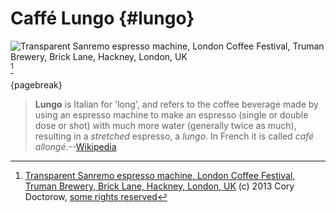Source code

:# Caffé Lungo {#lungo}

![Transparent Sanremo espresso machine, London Coffee Festival, Truman Brewery, Brick Lane, Hackney, London, UK](images/doctorow.jpg)[^doctorow]

[^doctorow]: [Transparent Sanremo espresso machine, London Coffee Festival, Truman Brewery, Brick Lane, Hackney, London, UK](http://www.flickr.com/photos/doctorow/8679962639) (c) 2013 Cory Doctorow, [some rights reserved](http://creativecommons.org/licenses/by-sa/2.0/deed.en)

{pagebreak}

> **Lungo** is Italian for 'long', and refers to the coffee beverage made by using an espresso machine to make an espresso (single or double dose or shot) with much more water (generally twice as much), resulting in a *stretched* espresso, a *lungo*. In French it is called *café allongé*.--[Wikipedia](https://en.wikipedia.org/wiki/Lungo)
:::::
> Instructions for the task: For this exercise, retype the listing above word for word and omit the pictures.

> Result of the task:
Source code

:# Caffé Lungo {#lungo}

![Transparent Sanremo espresso machine, London Coffee Festival, Truman Brewery, Brick Lane, Hackney, London, UK](images/doctorow.jpg)[^doctorow]

[^doctorow]: [Transparent Sanremo espresso machine, London Coffee Festival, Truman Brewery, Brick Lane, Hackney, London, UK](http://www.flickr.com/photos/doctorow/8679962639) (c) 2013 Cory Doctorow, [some rights reserved](http://creativecommons.org/licenses/by-sa/2.0/deed.en)

{pagebreak}

> **Lungo** is Italian for 'long', and refers to the coffee beverage made by using an espresso machine to make an espresso (single or double dose or shot) with much more water (generally twice as much), resulting in a *stretched* espresso, a *lungo*. In French it is called *café allongé*.--[Wikipedia](https://en.wikipedia.org/wiki/Lungo)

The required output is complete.